42. I don’t care that Douglas Adams just sat on his desk, stared into the garden and thought, “42 will do… end of story”. 42 appears too many times in life to not care. In the Bible too. If I’m not wrong, usually associated with deaths. I should reflect more on this.
Moving on. Shibboleth. Sibboleth. These little pronunciation fault-lines appear when one is speaking a language one is not fluent in or perhaps not used to it. There are just some sounds that you don’t get right simply because the same sound doesn’t occur naturally in your language. Like Shibboleth and Sibboleth.
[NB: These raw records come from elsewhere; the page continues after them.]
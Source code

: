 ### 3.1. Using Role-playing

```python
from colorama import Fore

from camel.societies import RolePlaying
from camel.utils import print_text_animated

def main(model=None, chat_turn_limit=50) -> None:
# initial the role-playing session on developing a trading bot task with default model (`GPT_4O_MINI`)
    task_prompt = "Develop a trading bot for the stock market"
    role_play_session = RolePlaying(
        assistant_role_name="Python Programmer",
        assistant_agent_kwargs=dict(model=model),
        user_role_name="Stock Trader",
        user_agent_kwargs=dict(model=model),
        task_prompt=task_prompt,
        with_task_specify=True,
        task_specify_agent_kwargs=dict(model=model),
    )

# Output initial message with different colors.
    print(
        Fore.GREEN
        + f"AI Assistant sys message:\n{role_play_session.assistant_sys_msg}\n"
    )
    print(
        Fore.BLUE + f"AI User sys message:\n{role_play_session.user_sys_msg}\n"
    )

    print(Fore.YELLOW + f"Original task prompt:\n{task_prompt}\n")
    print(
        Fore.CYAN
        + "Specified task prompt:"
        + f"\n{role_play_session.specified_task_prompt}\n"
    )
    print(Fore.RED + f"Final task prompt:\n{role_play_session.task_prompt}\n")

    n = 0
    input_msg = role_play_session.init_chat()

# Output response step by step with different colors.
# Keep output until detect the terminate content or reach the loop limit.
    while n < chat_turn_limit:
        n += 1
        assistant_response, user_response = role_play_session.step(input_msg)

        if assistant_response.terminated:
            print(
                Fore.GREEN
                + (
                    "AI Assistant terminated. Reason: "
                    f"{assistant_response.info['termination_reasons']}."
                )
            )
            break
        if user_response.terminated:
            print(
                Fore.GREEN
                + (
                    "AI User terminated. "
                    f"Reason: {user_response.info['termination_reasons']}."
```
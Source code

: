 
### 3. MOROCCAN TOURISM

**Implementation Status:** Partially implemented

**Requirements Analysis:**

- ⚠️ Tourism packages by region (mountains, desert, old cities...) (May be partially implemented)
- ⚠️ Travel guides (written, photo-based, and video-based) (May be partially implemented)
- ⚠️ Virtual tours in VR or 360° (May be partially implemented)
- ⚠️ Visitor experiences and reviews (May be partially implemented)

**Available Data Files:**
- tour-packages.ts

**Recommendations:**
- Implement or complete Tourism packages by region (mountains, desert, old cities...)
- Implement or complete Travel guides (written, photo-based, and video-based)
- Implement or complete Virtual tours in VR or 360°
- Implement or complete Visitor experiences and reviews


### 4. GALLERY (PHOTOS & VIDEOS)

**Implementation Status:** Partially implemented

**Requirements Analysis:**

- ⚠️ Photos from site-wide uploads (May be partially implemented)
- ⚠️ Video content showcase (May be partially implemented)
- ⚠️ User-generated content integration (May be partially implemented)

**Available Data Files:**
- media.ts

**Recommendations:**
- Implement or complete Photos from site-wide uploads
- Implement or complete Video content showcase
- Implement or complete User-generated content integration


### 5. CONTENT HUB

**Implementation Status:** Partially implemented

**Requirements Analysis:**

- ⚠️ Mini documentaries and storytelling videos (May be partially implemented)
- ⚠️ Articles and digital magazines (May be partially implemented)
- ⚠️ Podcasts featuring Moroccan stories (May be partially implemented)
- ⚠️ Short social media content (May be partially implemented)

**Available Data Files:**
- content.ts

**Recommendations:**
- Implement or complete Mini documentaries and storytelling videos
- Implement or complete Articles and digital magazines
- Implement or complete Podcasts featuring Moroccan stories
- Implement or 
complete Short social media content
Or take for example, in Mizo language, there is no naturally sounding ‘J’. We have it in our alphabet because we use a modified, phonetic version of the Roman alphabet designed by Christian missionaries and I suppose we needed the J for a lot of names in the Bible that require a J. Like Jerusalem or Jordan or Joseph; kind of important names in Christianity. Even so, it clashes with the other sounds in Mizo. So these names are always pronounced with a ‘Z’ sound. Of course today, people take pains to get it right and use the actual J but it disturbs the flow of an otherwise lyrical language. Something’s gotta give, and all that.
But what the Shibboleth-Sibboleth story forced in my memory are all the jokes and even actual instances where Lusei-speaking Mizo folk make Burmese-Mizo folk pronounce the word for chicken. Ar. I don’t speak Burmese but maybe there’s no distinction between R and L in the language; maybe like in Japanese where the letter for R and L is the same. So instead of saying “Ar”, they’d say “Al”. It is an endless source of perhaps un-witty and unimaginative running jokes in Mizo. Embarrassing if it happens to you IRL. Once, owing to a slip of tongue, I ordered "Flench Flies" at a McD's in Priya Mkt, Vasant Vihar. The boy who took my order clearly wanted to laugh and I just kept the straightest face I could muster till he accepted defeat and just processed my French Fries order. Mortifying. Anyhoo. I was amused to note the same instance in the Bible. Maybe we’re not all that different, people all over the world, even dispersed through time.
To make my point, take Plato, the famous philosopher. I was reading this article by Aakar Patel. He mentions that Plato’s name in Greek is actually Platon, meaning wide. But in English it is spelled through Latin which drops the N. India got the name from Muslims speaking Arabic which has no P in the language so they exchanged the P with an F, but kept the N at the end. There is however no natural sounding F in Arabic so the A is inserted before the F, easing the speaker into the word by separating F from L. Hence, Af-latoon. Plato. Aflatoon. What do you know?
To paraphrase Shakespeare, what’s in a sound? No?
Of course the next Christian who calls me Easter deserves one solid round of Octopus slaps. With a catfish attached to the end of each tentacle, thank you.
*Esther: titular character of the 17th book of the Bible.
**Easter: a day marked for celebration named after the Anglo-Saxon Goddess of Spring/Fertility Eostre, and does not appear in the Bible.